Traducción: VIENTO SUR

miércoles, 18 de julio de 2012

Españoles convertidos en griegos

España, que siempre denostó a Grecia, ha sido intervenida por la troika europea y se ha convertido en un nuevo país tutelado. Merkel pregona para la Europa del Sur políticas que nunca aplicó en su país.

Ahora que ya nos han intervenido en toda regla quizá comprendamos, como país, la situación y sentir de los griegos de los que hemos estado desmarcándonos de forma tan miserable. Somos víctimas del mismo fraude que ellos: los de abajo pagando por estafas internacionales realizadas por el sector financiero y consentidas por el poder político. Los ahorros y sacrificios son para pagar las deudas de ese sector, que es internacional. Y los imponen los mismos políticos que sancionaron el casino.

Además, dentro de ese fraude social manifiestamente injusto, en Europa, especialmente en la Europa del Sur, somos víctimas de una política estúpida y miope con la que Berlín y Bruselas intentan resolver mediante devaluación interna el defecto de nacimiento del euro, una unión monetaria sin unión fiscal.
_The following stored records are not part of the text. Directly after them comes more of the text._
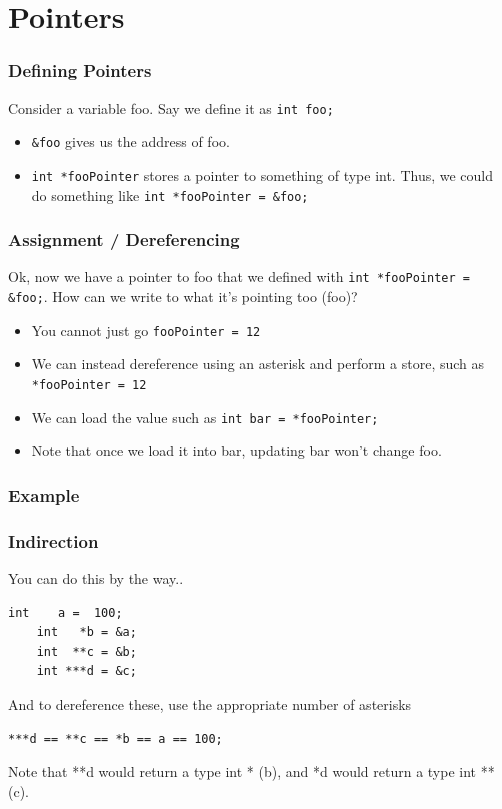 \documentclass{beamer}
\begin{document}
\section{Pointers}
\begin{frame}
  \frametitle{Defining Pointers}
  Consider a variable foo. Say we define it as \texttt{int foo;}
  \begin{itemize}
    \item \texttt{\&foo} gives us the address of foo.
    \item \texttt{int *fooPointer} stores a pointer to something of type int. Thus, we could do something like \texttt{int *fooPointer = \&foo;}
  \end{itemize}
\end{frame}
\begin{frame}
  \frametitle{Assignment / Dereferencing}
  Ok, now we have a pointer to foo that we defined with \texttt{int *fooPointer = \&foo;}. How can we write to what it's pointing too (foo)?
  \begin{itemize}
    \item You cannot just go \texttt{fooPointer = 12}
    \item We can instead dereference using an asterisk and perform a store, such as \texttt{*fooPointer = 12}
    \item We can load the value such as \texttt{int bar = *fooPointer;}
    \item Note that once we load it into bar, updating bar won't change foo.
  \end{itemize}
\end{frame}
\begin{frame}
  \frametitle{Example}
  
\end{frame}
\begin{frame}[fragile]
  \frametitle{Indirection}
  You can do this by the way..
  \begin{lstlisting}[style=customc]
    int    a =  100;
    int   *b = &a;
    int  **c = &b;
    int ***d = &c;
  \end{lstlisting}
  And to dereference these, use the appropriate number of asterisks
  \begin{lstlisting}[style=customc]
    ***d == **c == *b == a == 100;
  \end{lstlisting}
  Note that **d would return a type int * (b), and *d would return a type int ** (c).
\end{frame}
\end{document}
El resultado es una asfixiante política de austeridad que agrava la situación. Grecia es eso. Y ahora nosotros somos Grecia.

Es verdad que el gobierno griego mintió en sus cuentas y que el gobierno español dio alas al ladrillo para mantener su “España va bien”, “superamos a Italia” y “vamos a por ti, Francia”. Son diferentes modalidades de la misma mentira. Meros detalles. No hay país europeo que no haya mentido con su economía. La mentira de Alemania es particularmente desvergonzada y a diferencia de la española o la griega, aún está por desvelar. Se trata de que la Señora Merkel pregona para sus socios cosas que no practica en su país.

Alemania hizo recortes sociales muy dolorosos en 2003, cuyo impacto en la productividad y el crecimiento fueron casi nulos. Donde sí tuvieron impacto, junto con las bajadas de impuestos a ricos y empresas, fue en la tasa de beneficio de la minoría más rica. El Estado Social alemán era, y es, una bestia mucho más rechoncha que su equivalente meridional. Había más grasa y el adelgazamiento fue menos intolerable. Los ajustes alemanes fueron dolorosos pero no tienen nada que ver, en sus plazos y en su profundidad, con lo que se ha hecho en Grecia y lo que se va a hacer ahora en España.

En 2005, la hoy canciller Merkel y entonces mera candidata de la CDU anunció en el congreso de su partido en Leipzig reformas radicales, pero cuando llegó al poder y firmó el acuerdo de coalición con los socialdemócratas, con quienes compartió su primer gobierno, decidió frenar las reformas para no sobrecargar a la gente de tal forma que los dolores de los recortes no se hicieran insoportables. De paso mandó a paseo el compromiso europeo de mantener el déficit por debajo del 3%, y, al revés, practicó una política económica expansiva.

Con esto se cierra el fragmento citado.